Monday, March 7, 2022

Film Club Featurette: Bunny Lake is Missing (1965)



All of us have had the experience of being told -- usually as children -- that our confident accounting of reality is importantly wrong. We saw something other than what we thought; the movie was a television show; the friendly uncle was an adopted cousin. Some of us have been disabused in these ways by a much more formalized peer pressure, be it academic or official, and sometimes those experiences crackle in our memory with the photographic resonance of trauma. So imagine the experience of having it strongly suggested that you've imagined the existence of your own child. 

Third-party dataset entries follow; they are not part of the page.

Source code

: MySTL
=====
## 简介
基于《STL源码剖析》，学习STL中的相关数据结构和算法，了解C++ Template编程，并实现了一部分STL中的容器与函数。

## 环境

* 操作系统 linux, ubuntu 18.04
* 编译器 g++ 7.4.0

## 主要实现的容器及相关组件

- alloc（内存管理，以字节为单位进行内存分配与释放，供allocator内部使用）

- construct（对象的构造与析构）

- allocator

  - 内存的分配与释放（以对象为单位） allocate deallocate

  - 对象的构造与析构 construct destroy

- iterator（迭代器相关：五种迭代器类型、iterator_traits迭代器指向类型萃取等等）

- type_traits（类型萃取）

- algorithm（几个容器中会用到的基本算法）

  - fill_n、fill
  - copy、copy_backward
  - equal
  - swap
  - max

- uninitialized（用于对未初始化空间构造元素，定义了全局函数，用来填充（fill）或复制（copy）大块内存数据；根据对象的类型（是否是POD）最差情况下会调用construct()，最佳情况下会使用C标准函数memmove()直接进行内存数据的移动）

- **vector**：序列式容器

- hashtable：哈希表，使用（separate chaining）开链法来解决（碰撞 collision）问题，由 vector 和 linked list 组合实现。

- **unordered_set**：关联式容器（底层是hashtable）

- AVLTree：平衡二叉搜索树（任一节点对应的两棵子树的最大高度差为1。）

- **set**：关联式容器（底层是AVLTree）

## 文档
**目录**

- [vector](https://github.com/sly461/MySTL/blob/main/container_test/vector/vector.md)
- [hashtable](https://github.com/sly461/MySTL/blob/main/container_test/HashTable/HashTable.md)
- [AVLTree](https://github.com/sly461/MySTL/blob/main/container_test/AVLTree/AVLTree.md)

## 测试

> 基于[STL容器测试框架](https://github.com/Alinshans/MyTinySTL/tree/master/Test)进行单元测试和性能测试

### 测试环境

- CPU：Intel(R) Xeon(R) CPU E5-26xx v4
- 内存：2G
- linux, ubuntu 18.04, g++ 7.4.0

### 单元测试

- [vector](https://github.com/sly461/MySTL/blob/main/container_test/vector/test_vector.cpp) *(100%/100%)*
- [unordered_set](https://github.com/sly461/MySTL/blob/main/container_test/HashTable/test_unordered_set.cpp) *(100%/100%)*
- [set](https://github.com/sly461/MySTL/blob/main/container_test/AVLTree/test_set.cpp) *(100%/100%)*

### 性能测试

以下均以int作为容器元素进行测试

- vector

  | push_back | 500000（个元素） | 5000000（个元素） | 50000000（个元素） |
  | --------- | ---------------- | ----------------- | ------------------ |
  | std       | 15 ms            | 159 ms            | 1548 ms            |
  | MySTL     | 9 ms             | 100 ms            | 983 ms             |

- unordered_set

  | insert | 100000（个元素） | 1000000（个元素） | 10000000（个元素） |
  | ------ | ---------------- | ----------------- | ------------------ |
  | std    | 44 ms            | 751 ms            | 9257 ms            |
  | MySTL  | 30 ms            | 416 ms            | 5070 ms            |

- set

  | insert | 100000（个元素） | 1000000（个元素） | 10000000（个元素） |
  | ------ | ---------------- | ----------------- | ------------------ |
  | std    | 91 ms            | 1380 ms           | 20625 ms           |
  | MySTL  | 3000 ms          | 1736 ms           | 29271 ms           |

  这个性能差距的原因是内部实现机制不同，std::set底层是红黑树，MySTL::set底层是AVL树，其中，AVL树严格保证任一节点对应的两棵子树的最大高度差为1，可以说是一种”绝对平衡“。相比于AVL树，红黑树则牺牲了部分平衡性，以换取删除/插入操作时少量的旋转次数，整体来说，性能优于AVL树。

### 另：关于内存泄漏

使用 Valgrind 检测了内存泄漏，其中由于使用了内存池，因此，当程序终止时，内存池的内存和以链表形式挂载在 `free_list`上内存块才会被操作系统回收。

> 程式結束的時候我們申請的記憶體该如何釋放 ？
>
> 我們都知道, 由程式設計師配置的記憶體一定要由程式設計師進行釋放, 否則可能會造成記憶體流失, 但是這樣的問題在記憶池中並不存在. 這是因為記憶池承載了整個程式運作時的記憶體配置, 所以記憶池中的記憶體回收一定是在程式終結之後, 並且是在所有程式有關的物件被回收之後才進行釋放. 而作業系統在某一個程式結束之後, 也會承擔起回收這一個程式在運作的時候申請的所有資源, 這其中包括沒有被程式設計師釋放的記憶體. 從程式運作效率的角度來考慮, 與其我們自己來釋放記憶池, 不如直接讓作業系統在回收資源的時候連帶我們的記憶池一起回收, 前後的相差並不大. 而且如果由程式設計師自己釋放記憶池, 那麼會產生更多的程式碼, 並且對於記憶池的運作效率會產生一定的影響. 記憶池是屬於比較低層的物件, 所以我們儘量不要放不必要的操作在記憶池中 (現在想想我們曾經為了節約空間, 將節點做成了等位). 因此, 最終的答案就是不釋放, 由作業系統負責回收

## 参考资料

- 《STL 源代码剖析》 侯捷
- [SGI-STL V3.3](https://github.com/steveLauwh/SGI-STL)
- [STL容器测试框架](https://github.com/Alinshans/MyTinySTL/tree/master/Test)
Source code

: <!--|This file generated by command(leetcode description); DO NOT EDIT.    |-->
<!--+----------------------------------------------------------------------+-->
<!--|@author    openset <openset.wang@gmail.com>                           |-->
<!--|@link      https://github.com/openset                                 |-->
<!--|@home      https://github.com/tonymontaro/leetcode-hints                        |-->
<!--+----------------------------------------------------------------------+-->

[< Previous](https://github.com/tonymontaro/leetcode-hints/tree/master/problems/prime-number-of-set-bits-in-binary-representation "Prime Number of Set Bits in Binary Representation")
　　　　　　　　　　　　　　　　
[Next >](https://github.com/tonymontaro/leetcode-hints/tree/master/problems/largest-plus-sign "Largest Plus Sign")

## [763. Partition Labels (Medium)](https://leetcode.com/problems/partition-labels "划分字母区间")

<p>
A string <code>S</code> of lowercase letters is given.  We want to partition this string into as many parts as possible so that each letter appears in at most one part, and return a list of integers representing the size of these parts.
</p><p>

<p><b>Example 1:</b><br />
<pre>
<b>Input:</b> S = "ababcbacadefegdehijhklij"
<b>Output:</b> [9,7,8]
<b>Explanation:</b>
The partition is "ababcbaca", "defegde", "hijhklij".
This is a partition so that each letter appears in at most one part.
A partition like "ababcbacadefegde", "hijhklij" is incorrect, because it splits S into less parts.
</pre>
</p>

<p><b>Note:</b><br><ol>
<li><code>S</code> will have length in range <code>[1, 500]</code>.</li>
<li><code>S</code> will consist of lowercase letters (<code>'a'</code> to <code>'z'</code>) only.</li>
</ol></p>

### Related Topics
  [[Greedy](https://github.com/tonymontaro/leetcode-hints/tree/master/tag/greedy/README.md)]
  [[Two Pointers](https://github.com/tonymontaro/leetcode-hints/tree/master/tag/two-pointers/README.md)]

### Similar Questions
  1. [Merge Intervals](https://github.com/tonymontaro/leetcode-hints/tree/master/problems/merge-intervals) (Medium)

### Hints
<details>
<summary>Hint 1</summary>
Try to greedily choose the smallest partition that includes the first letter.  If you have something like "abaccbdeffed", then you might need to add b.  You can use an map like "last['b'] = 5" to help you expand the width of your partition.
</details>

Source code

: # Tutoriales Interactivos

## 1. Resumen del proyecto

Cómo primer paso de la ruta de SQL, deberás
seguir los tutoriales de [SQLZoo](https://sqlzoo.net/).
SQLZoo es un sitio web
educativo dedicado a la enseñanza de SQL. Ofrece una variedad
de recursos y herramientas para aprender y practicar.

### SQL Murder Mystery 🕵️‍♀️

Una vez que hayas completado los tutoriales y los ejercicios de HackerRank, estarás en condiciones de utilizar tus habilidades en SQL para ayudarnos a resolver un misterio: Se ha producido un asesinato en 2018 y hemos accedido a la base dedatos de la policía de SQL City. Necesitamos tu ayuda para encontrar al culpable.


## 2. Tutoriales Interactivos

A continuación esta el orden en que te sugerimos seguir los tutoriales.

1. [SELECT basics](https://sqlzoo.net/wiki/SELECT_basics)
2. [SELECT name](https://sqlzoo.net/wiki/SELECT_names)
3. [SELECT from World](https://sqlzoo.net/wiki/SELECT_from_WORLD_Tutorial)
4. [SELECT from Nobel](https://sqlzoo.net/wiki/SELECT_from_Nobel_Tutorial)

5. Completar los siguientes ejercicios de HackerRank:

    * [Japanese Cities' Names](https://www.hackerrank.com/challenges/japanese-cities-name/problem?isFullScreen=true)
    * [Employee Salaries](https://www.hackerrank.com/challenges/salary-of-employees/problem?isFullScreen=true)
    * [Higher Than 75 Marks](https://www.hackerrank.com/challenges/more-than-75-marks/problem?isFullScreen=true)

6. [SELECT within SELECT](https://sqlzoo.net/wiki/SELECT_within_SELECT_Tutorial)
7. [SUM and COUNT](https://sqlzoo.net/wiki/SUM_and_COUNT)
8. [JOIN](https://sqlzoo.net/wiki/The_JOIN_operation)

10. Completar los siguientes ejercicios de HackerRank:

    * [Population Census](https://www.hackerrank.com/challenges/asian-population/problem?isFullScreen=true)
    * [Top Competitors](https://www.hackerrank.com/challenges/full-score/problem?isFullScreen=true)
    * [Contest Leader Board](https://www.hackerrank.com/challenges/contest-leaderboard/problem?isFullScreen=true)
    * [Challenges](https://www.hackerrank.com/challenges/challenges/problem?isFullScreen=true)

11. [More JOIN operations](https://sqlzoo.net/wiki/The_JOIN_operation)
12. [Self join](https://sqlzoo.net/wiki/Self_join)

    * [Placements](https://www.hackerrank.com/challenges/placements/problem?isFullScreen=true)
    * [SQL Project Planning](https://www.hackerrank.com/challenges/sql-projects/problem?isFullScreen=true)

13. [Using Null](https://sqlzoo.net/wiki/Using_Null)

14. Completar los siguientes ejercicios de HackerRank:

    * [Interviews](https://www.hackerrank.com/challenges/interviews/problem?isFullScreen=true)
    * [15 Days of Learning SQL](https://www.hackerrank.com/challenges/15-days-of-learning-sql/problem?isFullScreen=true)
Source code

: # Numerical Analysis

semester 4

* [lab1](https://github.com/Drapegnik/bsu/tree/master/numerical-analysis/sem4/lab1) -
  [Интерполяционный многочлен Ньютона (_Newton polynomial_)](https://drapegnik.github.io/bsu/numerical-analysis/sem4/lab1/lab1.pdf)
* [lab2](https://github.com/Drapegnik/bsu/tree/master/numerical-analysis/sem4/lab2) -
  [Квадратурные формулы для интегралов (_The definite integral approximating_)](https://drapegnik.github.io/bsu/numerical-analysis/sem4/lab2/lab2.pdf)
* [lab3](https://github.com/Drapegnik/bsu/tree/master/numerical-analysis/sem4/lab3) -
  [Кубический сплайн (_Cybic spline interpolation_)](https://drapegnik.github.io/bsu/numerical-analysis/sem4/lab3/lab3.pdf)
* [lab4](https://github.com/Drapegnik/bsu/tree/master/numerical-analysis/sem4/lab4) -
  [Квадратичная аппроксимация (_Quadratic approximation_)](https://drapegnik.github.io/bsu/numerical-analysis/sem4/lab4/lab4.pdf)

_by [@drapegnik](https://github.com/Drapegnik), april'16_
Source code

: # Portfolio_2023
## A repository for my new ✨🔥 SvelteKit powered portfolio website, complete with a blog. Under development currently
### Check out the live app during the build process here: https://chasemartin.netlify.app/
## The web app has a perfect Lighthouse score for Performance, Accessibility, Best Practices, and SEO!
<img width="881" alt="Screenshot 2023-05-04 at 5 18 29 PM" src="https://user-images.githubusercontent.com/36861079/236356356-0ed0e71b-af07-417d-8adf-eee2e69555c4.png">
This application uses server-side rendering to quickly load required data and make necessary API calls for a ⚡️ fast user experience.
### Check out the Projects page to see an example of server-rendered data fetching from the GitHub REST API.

Imagine having this outrage repeatedly implied, insinuated, eventually flat-out told directly to your face, by such would-be authority structures as an august police inspector, a posh boarding school, your landlord and your flesh and blood. Imagine suffering this indignation on your first day in a new country, with little or no mobility, no knowledge of the local custom, no independence and no friends. This, then, is our table-set for Wednesday evening's showing of one of the most ingeniously straightforward suspense thrillers in all of cinema, Otto Preminger's methodical and unforced little potboiler, *Bunny Lake is Missing* (1965), starring Carol Lynley, Keir Dullea and Laurence Olivier. 

One of the first films ever to disallow seating after the screening's start, *Bunny Lake* secured the BAFTA nomination for art direction and cinematography, and snagged the Edgar Allen Poe for best picture. Its international box-office success marked the husband-and-wife screenplay adapters John- and Penelope Mortimer as the darlings of 60s-era European psychodrama, working from the 1957 novel of the same name by Merriam Modell.   

As with all Preminger creations, the movie shimmers with taut performances all the way down the cast list to be sure. But special recognition is deserved of the two leads, who nail their competing and at least partially against-type roles with an ease of spirit that gives new dimension to the notion of acting prowess. The thwarted and increasingly frantic Lynley treads water through the murk of a chilly and uncomprehending local social custom, as careful as she can be to respect her outsider's status while repeatedly processing the offense of being told to wait while someone else with prim credentials fails spectacularly to locate her missing child. Meanwhile Keir Dullea is letter-perfect as her earnest and professionally constrained brother, caught between the rock of his sister's exasperation and the hard place of his appearance-driven and politically sensitive career. Indeed it was Dullea's performance in this picture which landed him his later casting, without a reading or audition, to play Dave Bowman in Stanley Kubrick's *2001: A Space Odyssey*. 

I hope everyone will plan to join us Wednesday evening, 9 March, at 6:31pm, for this thrilling little diamond in the 1960s-cinematic rough. It won't change anyone's mind about the primacy of fine film as a hobby, but it will strum every chord of audience appreciation and escape. Sometimes less really is more, and, through the vision of a fevered artisan like Herr Preminger, sometimes less can feel like it was never even really less at all.